The Jenga-esque tower was set to be one of Quito’s tallest at 24 storeys. But, in recent weeks, notable Danish architects Bjarke Ingels Group (BIG) have announced a tower that has 33 levels. BIG’s skyscraper, IQON, has striking similarities with planted terraces and staggered walls.
Yet IQON cannot claim to have the same degree of teetering balance nor such a dramatic building profile. Such are the extreme angles of his tower, Safdie describes it as a vertical “hillside of terraces” on one side and a “cliff face” on the other.
Qorner’s jagged terraces on the east and west sides are spacious and perfectly positioned to capture maximum light to keep plants thriving. The north and south sides remain structurally vertical, yet the north facade will support a green living wall up the entire height of the tower.

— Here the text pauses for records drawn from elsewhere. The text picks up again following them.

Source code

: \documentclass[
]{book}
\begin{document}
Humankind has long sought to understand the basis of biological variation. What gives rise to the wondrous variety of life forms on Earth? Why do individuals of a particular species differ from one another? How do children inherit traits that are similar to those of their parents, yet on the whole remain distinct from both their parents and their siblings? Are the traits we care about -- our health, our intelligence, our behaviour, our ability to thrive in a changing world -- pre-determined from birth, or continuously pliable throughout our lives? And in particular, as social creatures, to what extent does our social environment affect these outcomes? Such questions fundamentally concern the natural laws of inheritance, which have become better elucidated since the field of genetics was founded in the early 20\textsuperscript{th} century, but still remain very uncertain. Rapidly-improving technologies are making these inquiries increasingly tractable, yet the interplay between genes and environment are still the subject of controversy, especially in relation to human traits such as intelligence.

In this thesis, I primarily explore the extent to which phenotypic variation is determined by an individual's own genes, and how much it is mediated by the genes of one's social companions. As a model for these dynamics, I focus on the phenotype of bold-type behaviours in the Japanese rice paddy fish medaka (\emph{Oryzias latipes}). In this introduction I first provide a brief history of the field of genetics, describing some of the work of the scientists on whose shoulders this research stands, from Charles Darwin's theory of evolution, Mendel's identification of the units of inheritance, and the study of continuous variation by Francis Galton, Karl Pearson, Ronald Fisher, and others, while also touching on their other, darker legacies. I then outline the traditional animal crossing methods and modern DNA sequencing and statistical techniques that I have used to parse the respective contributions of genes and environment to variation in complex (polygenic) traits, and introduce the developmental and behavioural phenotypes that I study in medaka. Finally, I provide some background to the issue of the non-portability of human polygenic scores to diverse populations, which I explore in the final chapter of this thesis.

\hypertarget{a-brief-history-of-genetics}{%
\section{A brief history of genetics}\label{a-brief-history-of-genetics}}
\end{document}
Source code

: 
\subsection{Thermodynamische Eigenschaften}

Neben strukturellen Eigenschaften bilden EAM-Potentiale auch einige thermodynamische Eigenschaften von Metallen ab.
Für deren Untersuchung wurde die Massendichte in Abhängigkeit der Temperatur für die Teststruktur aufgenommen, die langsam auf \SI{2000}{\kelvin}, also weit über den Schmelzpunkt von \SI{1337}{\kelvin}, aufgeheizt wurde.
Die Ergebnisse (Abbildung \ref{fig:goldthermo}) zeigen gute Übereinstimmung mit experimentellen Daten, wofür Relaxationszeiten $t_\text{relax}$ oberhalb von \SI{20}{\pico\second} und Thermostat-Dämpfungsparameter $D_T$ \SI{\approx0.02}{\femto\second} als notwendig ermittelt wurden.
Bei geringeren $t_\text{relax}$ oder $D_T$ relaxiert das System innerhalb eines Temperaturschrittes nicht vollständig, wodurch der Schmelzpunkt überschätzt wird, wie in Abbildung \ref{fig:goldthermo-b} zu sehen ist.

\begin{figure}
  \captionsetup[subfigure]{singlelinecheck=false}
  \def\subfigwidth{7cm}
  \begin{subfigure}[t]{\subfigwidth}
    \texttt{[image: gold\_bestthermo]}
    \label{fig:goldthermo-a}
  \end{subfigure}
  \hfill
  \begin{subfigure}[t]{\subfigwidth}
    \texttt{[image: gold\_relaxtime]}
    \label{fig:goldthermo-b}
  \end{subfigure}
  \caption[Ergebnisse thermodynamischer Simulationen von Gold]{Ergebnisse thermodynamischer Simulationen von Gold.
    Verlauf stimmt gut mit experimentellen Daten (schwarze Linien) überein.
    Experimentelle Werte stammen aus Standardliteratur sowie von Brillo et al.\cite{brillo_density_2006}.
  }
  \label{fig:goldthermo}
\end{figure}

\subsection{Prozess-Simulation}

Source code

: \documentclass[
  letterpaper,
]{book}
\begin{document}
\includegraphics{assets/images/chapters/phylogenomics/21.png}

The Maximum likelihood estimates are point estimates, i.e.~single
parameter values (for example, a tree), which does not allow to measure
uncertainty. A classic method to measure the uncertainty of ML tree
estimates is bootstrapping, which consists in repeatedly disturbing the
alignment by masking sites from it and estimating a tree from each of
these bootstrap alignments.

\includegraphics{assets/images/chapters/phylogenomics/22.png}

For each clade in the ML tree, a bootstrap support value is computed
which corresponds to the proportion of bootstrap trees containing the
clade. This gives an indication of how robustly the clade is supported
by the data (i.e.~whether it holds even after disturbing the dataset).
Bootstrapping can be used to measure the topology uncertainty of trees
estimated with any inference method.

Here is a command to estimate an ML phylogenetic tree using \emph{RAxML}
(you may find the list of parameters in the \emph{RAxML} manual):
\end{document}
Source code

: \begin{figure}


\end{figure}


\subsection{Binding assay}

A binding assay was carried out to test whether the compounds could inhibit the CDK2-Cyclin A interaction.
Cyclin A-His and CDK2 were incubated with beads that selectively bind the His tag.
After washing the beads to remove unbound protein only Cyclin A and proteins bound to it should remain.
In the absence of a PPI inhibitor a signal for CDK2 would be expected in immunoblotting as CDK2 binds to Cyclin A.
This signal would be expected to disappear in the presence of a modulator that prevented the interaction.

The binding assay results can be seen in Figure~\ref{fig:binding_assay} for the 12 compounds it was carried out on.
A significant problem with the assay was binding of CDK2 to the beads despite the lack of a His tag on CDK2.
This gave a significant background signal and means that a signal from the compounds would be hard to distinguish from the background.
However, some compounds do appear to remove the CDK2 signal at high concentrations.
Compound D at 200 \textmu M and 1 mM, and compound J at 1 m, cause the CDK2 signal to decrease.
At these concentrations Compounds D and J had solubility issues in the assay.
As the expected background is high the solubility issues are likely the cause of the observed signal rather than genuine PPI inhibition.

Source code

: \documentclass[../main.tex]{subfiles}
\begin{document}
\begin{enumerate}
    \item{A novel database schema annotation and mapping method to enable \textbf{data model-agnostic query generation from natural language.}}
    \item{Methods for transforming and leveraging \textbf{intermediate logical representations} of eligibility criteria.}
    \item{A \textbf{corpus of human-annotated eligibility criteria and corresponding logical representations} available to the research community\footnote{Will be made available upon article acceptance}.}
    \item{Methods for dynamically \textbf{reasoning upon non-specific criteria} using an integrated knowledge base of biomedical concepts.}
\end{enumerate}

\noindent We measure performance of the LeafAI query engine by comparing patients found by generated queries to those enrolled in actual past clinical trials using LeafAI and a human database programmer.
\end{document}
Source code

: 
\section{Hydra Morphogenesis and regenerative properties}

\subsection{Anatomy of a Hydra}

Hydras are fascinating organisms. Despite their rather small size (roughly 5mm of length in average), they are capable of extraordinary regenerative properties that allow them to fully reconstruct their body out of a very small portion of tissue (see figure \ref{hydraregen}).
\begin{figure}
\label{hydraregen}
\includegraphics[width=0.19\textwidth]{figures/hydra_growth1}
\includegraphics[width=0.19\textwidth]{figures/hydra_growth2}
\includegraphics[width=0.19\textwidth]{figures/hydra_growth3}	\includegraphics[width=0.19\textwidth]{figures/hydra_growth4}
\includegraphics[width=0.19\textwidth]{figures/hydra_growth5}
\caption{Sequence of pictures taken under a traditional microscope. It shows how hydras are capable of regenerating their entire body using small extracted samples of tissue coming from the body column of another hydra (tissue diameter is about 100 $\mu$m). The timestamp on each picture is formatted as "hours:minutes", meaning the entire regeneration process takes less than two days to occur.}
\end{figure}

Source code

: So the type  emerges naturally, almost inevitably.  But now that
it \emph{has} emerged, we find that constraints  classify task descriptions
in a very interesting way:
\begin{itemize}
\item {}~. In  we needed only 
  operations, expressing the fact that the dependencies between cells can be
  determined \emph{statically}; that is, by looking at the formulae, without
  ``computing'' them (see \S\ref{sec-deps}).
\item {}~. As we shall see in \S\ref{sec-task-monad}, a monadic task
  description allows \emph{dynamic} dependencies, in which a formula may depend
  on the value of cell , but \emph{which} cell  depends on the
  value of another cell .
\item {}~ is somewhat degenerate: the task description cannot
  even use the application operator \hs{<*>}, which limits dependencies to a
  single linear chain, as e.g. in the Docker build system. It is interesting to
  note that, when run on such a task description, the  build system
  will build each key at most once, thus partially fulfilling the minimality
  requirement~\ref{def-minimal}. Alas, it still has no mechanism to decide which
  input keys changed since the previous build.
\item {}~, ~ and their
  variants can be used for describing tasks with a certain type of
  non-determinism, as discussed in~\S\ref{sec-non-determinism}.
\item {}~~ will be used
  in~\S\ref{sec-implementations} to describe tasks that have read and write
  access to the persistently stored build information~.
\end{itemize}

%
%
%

Hanging native plants will appear like a textured ribbon of green when seen from ground level.
While they are nothing new – Italian architect Stefano Boeri designed the Bosco Verticale in Milan in 2014 – “plantscrapers” or “vertical forests” are becoming increasingly popular. As more of these green towers rise on the skylines of major cities, developers and urban authorities alike acknowledge they are not just for decorative purposes.
These innovative buildings are contemporary architecture’s call to arms in the fight against climate change. Nanjing Towers in China, due to be completed this year, is capable of absorbing 25 tonnes of carbon dioxide a year and producing some 60 kilograms of oxygen daily.
Take skyscraper sustainability one step further and you have buildings designed to feed thousands. Swedish tech firm Plantagon is building the World Food Building in Linkoping, Sweden, that will grow enough hydroponic fruit and vegetables to feed 5000 people for a year.
Sydney’s One Central Park has set a high bar for “living” towers in Australia. Designed by French botanist Patrick Blanc, the two Broadway towers are covered with 38,000 indigenous and exotic plants.
Like Qorner, it is smack-bang in the middle of a concrete jungle. This only maximises its green appeal and functionality, says Mark Giles, senior associate at PTW Architects, the firm that created One Central Park in collaboration with French practice Ateliers Jean Nouvel.
“What I find repeatedly reaffirms to me that we made some really good decisions. When you arrive at Central Park, there are buses, trucks and cars and it’s a very noisy place,” Giles says. “But once you enter the building, and you come into the garden area, that city noise has dissipated out very quickly [and] you’re surrounded by trees and grass and people.
“We really made some strong decisions to respect people and try to create an environment that’s more wholesome for them as opposed to trying to herd people around on the edge of a road.”
As plantscrapers like Qorner age, the integrated greenery matures. Sustainability benefits are delivered years after construction is complete.
This is the case at One Central Park, which is almost five years old. Dust particles have decreased, making life easier for people with respiratory problems, and the heat load has been cut by 35 per cent, putting the building years ahead in energy efficiency.
Plants have also provided a welcome sound buffer from the city noise, says Giles. “The green walls soak up a lot of noise and they create an environment that’s probably far more personable,” he says.
The success of buildings with living elements is likely to see more plantscrapers emerge as urban communities work towards resolving the challenges of climate change.
“It’s a good test to show that these kinds of buildings can survive and that we can design them so that they do have a future.”